(Document images with source code)
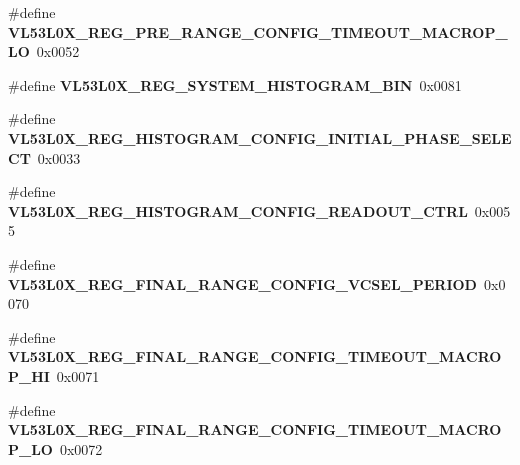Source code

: \begin{DoxyCompactItemize}
\item 
\mbox{\label{group__VL53L0X__DefineRegisters__group_gafc8ac6383b221b1fb7cc2ed0f8988e98}} 
\#define {\bfseries V\+L53\+L0\+X\+\_\+\+R\+E\+G\+\_\+\+P\+R\+E\+\_\+\+R\+A\+N\+G\+E\+\_\+\+C\+O\+N\+F\+I\+G\+\_\+\+T\+I\+M\+E\+O\+U\+T\+\_\+\+M\+A\+C\+R\+O\+P\+\_\+\+LO}~0x0052
\item 
\mbox{\label{group__VL53L0X__DefineRegisters__group_ga7723de846370b1526ed841964fa131ef}} 
\#define {\bfseries V\+L53\+L0\+X\+\_\+\+R\+E\+G\+\_\+\+S\+Y\+S\+T\+E\+M\+\_\+\+H\+I\+S\+T\+O\+G\+R\+A\+M\+\_\+\+B\+IN}~0x0081
\item 
\mbox{\label{group__VL53L0X__DefineRegisters__group_gadadc59b66611cfd794914cb59f53130b}} 
\#define {\bfseries V\+L53\+L0\+X\+\_\+\+R\+E\+G\+\_\+\+H\+I\+S\+T\+O\+G\+R\+A\+M\+\_\+\+C\+O\+N\+F\+I\+G\+\_\+\+I\+N\+I\+T\+I\+A\+L\+\_\+\+P\+H\+A\+S\+E\+\_\+\+S\+E\+L\+E\+CT}~0x0033
\item 
\mbox{\label{group__VL53L0X__DefineRegisters__group_ga1c4164b9dff79f3bb3f9a9061b09ba08}} 
\#define {\bfseries V\+L53\+L0\+X\+\_\+\+R\+E\+G\+\_\+\+H\+I\+S\+T\+O\+G\+R\+A\+M\+\_\+\+C\+O\+N\+F\+I\+G\+\_\+\+R\+E\+A\+D\+O\+U\+T\+\_\+\+C\+T\+RL}~0x0055
\item 
\mbox{\label{group__VL53L0X__DefineRegisters__group_ga914a666dc68689ba49e1b9020e2926b4}} 
\#define {\bfseries V\+L53\+L0\+X\+\_\+\+R\+E\+G\+\_\+\+F\+I\+N\+A\+L\+\_\+\+R\+A\+N\+G\+E\+\_\+\+C\+O\+N\+F\+I\+G\+\_\+\+V\+C\+S\+E\+L\+\_\+\+P\+E\+R\+I\+OD}~0x0070
\item 
\mbox{\label{group__VL53L0X__DefineRegisters__group_gaaaa7d30ac1a4acd72d18f87ba0c7ff02}} 
\#define {\bfseries V\+L53\+L0\+X\+\_\+\+R\+E\+G\+\_\+\+F\+I\+N\+A\+L\+\_\+\+R\+A\+N\+G\+E\+\_\+\+C\+O\+N\+F\+I\+G\+\_\+\+T\+I\+M\+E\+O\+U\+T\+\_\+\+M\+A\+C\+R\+O\+P\+\_\+\+HI}~0x0071
\item 
\mbox{\label{group__VL53L0X__DefineRegisters__group_gafffe675307478155d879c14f418bcfbd}} 
\#define {\bfseries V\+L53\+L0\+X\+\_\+\+R\+E\+G\+\_\+\+F\+I\+N\+A\+L\+\_\+\+R\+A\+N\+G\+E\+\_\+\+C\+O\+N\+F\+I\+G\+\_\+\+T\+I\+M\+E\+O\+U\+T\+\_\+\+M\+A\+C\+R\+O\+P\+\_\+\+LO}~0x0072

\end{DoxyCompactItemize}
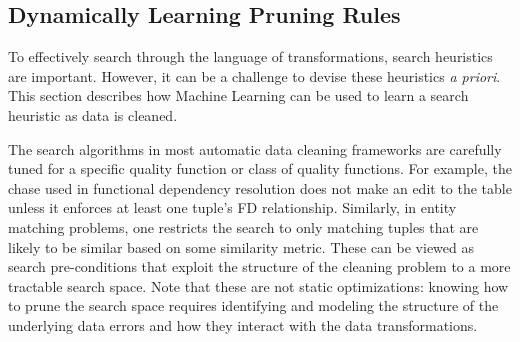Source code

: 
% 
% 







\subsection{Dynamically Learning Pruning Rules}\label{s:dynlearn}
To effectively search through the language of transformations, search heuristics are important.
However, it can be a challenge to devise these heuristics \emph{a priori}.
This section describes how Machine Learning can be used to learn a search heuristic as data is cleaned.

The search algorithms in  most automatic data cleaning frameworks are carefully tuned for a specific quality function or class of quality functions. For example, the chase used in functional dependency resolution does not make an edit to the table unless it enforces at least one tuple's FD relationship.    Similarly, in entity matching problems, one restricts the search to only matching tuples that are likely to be similar based on some similarity metric.
These can be viewed as search pre-conditions that exploit the structure of the cleaning problem to a more tractable search space.
Note that these are not static optimizations: knowing how to prune the search space requires identifying and modeling the structure of the underlying data errors and how they interact with the data transformations.

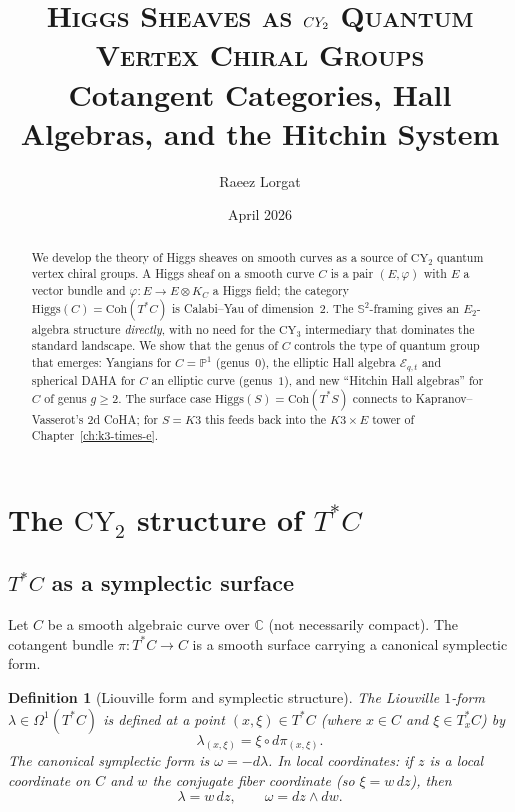 \documentclass[11pt]{article}
\title{\textsc{Higgs Sheaves as $\CY_2$ Quantum Vertex Chiral Groups}\\[6pt]
\large Cotangent Categories, Hall Algebras, and the Hitchin System}
\author{Raeez Lorgat}
\date{April 2026}
\theoremstyle{garamondthm}
\theoremstyle{garamonddef}
\newtheorem{definition}[theorem]{Definition}
\theoremstyle{garamondrem}
\newcommand{\Coh}{\mathrm{Coh}}
\newcommand{\CY}{\mathrm{CY}}
\newcommand{\Etwo}{E_2}
\newcommand{\cE}{\mathcal{E}}
\newcommand{\Higgs}{\mathrm{Higgs}}
\begin{document}
\maketitle

\begin{abstract}
We develop the theory of Higgs sheaves on smooth curves as a source of $\CY_2$ quantum vertex chiral groups. A Higgs sheaf on a smooth curve $C$ is a pair $(E, \varphi)$ with $E$ a vector bundle and $\varphi \colon E \to E \otimes K_C$ a Higgs field; the category $\Higgs(C) = \Coh(T^*C)$ is Calabi--Yau of dimension~$2$. The $\mathbb{S}^2$-framing gives an $\Etwo$-algebra structure \emph{directly}, with no need for the $\CY_3$ intermediary that dominates the standard landscape. We show that the genus of $C$ controls the type of quantum group that emerges: Yangians for $C = \mathbb{P}^1$ (genus~$0$), the elliptic Hall algebra $\cE_{q,t}$ and spherical DAHA for $C$ an elliptic curve (genus~$1$), and new ``Hitchin Hall algebras'' for $C$ of genus $g \geq 2$. The surface case $\Higgs(S) = \Coh(T^*S)$ connects to Kapranov--Vasserot's $2$d CoHA; for $S = K3$ this feeds back into the $K3 \times E$ tower of Chapter~\ref{ch:k3-times-e}.
\end{abstract}

\tableofcontents



\section{The $\CY_2$ structure of $T^*C$}
\label{sec:cy2-structure}

\subsection{$T^*C$ as a symplectic surface}
\label{ssec:symplectic-surface}

Let $C$ be a smooth algebraic curve over $\mathbb{C}$ (not necessarily compact). The cotangent bundle $\pi \colon T^*C \to C$ is a smooth surface carrying a canonical symplectic form.

\begin{definition}[Liouville form and symplectic structure]
\label{def:liouville}
The \emph{Liouville $1$-form} $\lambda \in \Omega^1(T^*C)$ is defined at a point $(x, \xi) \in T^*C$ (where $x \in C$ and $\xi \in T^*_x C$) by
\[
 \lambda_{(x,\xi)} = \xi \circ d\pi_{(x,\xi)}.
\]
The \emph{canonical symplectic form} is $\omega = -d\lambda$. In local coordinates: if $z$ is a local coordinate on $C$ and $w$ the conjugate fiber coordinate (so $\xi = w\,dz$), then
\[
 \lambda = w\,dz, \qquad \omega = dz \wedge dw.
\]
\end{definition}
\end{document}
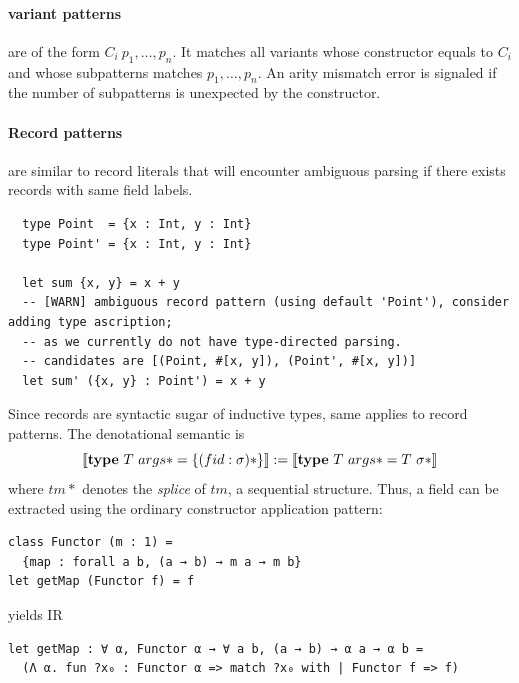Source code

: \documentclass[a4paper, 11pt]{article}
\theoremstyle{remark}\newtheorem*{remark}{Remark}
\theoremstyle{definition}\newtheorem*{definition}{Definition}
\begin{document}
\paragraph{variant patterns} are of the form \(C_i\ p_1,\dots,p_n\). It
matches all variants whose constructor equals to \(C_i\) and whose subpatterns matches \(p_1,\dots,p_n\).
An arity mismatch error is signaled if the number of subpatterns is unexpected by the constructor.
\paragraph{Record patterns} are similar to record literals that will encounter
ambiguous parsing if there exists records with same field labels.
\begin{verbatim}
  type Point  = {x : Int, y : Int}
  type Point' = {x : Int, y : Int}

  let sum {x, y} = x + y
  -- [WARN] ambiguous record pattern (using default 'Point'), consider adding type ascription;
  -- as we currently do not have type-directed parsing.
  -- candidates are [(Point, #[x, y]), (Point', #[x, y])]
  let sum' ({x, y} : Point') = x + y
\end{verbatim}
Since records are syntactic sugar of inductive types, same applies to record patterns. The denotational semantic is
\[
  \sem{\textbf{type}\ T\ args* = \{(fid : \sigma)*\}} :=
  \sem{\textbf{type}\ T\ args* = T\ \sigma*}
\]
where \(tm*\) denotes the \emph{splice} of \(tm\), a sequential structure. Thus, a field can be
extracted using the ordinary constructor application pattern:
\begin{verbatim}
class Functor (m : 1) =
  {map : forall a b, (a → b) → m a → m b}
let getMap (Functor f) = f
\end{verbatim}
yields IR
\begin{verbatim}
let getMap : ∀ α, Functor α → ∀ a b, (a → b) → α a → α b =
  (Λ α. fun ?x₀ : Functor α => match ?x₀ with | Functor f => f)
\end{verbatim}
\end{document}
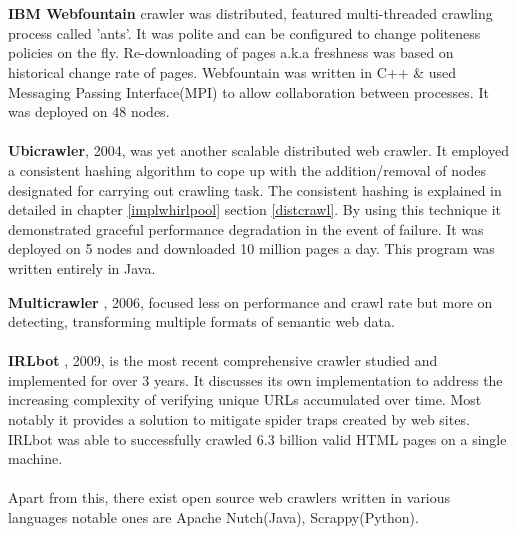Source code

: \\
\\
\textbf{IBM Webfountain}\cite{ibm} crawler was distributed, featured multi-threaded crawling process called 'ants'.
It was polite and can be configured to change politeness policies on the fly. Re-downloading of pages a.k.a
freshness was based on historical change rate of pages. Webfountain was written in C++ \& used Messaging
Passing Interface(MPI) to allow collaboration between processes. It was deployed on 48 nodes.
\\
\\
\textbf{Ubicrawler}\cite{ubicrawler}, 2004, was yet another scalable distributed web crawler. It employed
a consistent hashing algorithm to cope up with the addition/removal of nodes designated for carrying out crawling task. The consistent hashing is explained in detailed in chapter \ref{implwhirlpool} section
\ref{distcrawl}. By using this technique it demonstrated graceful performance degradation in the event of
failure. It was deployed on 5 nodes and downloaded 10 million pages a day. This program was written
entirely in Java.
\\
\pagebreak

\noindent
\textbf{Multicrawler} \cite{multicrawler}, 2006, focused less on performance and crawl rate but more on
detecting, transforming multiple formats of semantic web data.
\\
\\
\textbf{IRLbot} \cite{irlbot}, 2009, is the most recent comprehensive crawler studied and implemented for
over 3 years. It discusses its own implementation to address the increasing complexity of verifying unique
URLs accumulated over time. Most notably it provides a solution to mitigate spider traps created by web sites. IRLbot was able to successfully crawled 6.3 billion valid HTML pages on a single machine.
\\
\\
Apart from this, there exist open source web crawlers written in various languages notable ones are Apache Nutch(Java), Scrappy(Python).
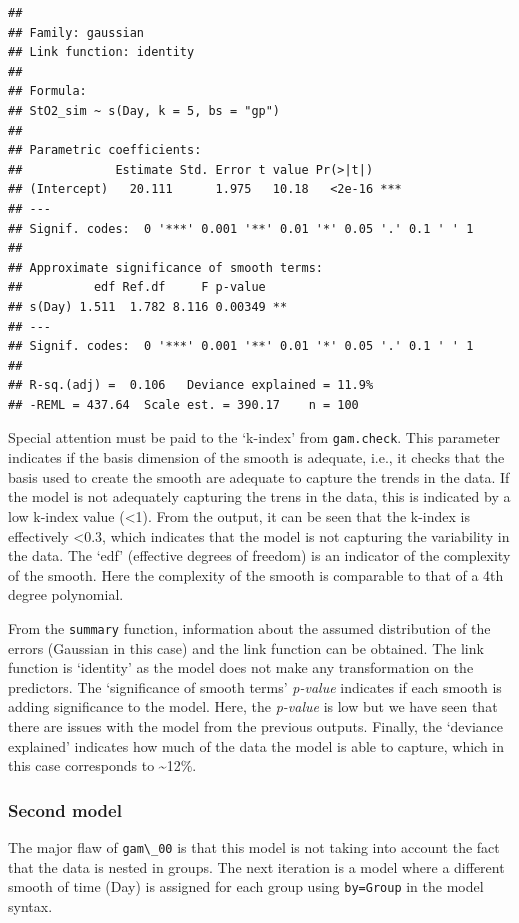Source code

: \documentclass[
]{article}
\newcommand{\passthrough}[1]{#1}
\begin{document}
\begin{lstlisting}
## 
## Family: gaussian 
## Link function: identity 
## 
## Formula:
## StO2_sim ~ s(Day, k = 5, bs = "gp")
## 
## Parametric coefficients:
##             Estimate Std. Error t value Pr(>|t|)    
## (Intercept)   20.111      1.975   10.18   <2e-16 ***
## ---
## Signif. codes:  0 '***' 0.001 '**' 0.01 '*' 0.05 '.' 0.1 ' ' 1
## 
## Approximate significance of smooth terms:
##          edf Ref.df     F p-value   
## s(Day) 1.511  1.782 8.116 0.00349 **
## ---
## Signif. codes:  0 '***' 0.001 '**' 0.01 '*' 0.05 '.' 0.1 ' ' 1
## 
## R-sq.(adj) =  0.106   Deviance explained = 11.9%
## -REML = 437.64  Scale est. = 390.17    n = 100
\end{lstlisting}

Special attention must be paid to the `k-index' from \passthrough{\lstinline!gam.check!}. This parameter indicates if the basis dimension of the smooth is adequate, i.e., it checks that the basis used to create the smooth are adequate to capture the trends in the data. If the model is not adequately capturing the trens in the data, this is indicated by a low k-index value (\textless{}1). From the output, it can be seen that the k-index is effectively \textless{}0.3, which indicates that the model is not capturing the variability in the data. The `edf' (effective degrees of freedom) is an indicator of the complexity of the smooth. Here the complexity of the smooth is comparable to that of a 4th degree polynomial.

From the \passthrough{\lstinline!summary!} function, information about the assumed distribution of the errors (Gaussian in this case) and the link function can be obtained. The link function is `identity' as the model does not make any transformation on the predictors. The `significance of smooth terms' \emph{p-value} indicates if each smooth is adding significance to the model. Here, the \emph{p-value} is low but we have seen that there are issues with the model from the previous outputs. Finally, the `deviance explained' indicates how much of the data the model is able to capture, which in this case corresponds to \textasciitilde{}12\%.

\hypertarget{second-model}{%
\subsubsection{Second model}\label{second-model}}

The major flaw of \passthrough{\lstinline!gam\_00!} is that this model is not taking into account the fact that the data is nested in groups. The next iteration is a model where a different smooth of time (Day) is assigned for each group using \passthrough{\lstinline!by=Group!} in the model syntax.
\end{document}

## Work request
In the records above, how many lines hold "getMap"? Only the number is wanted.

## Solution for this exercise
2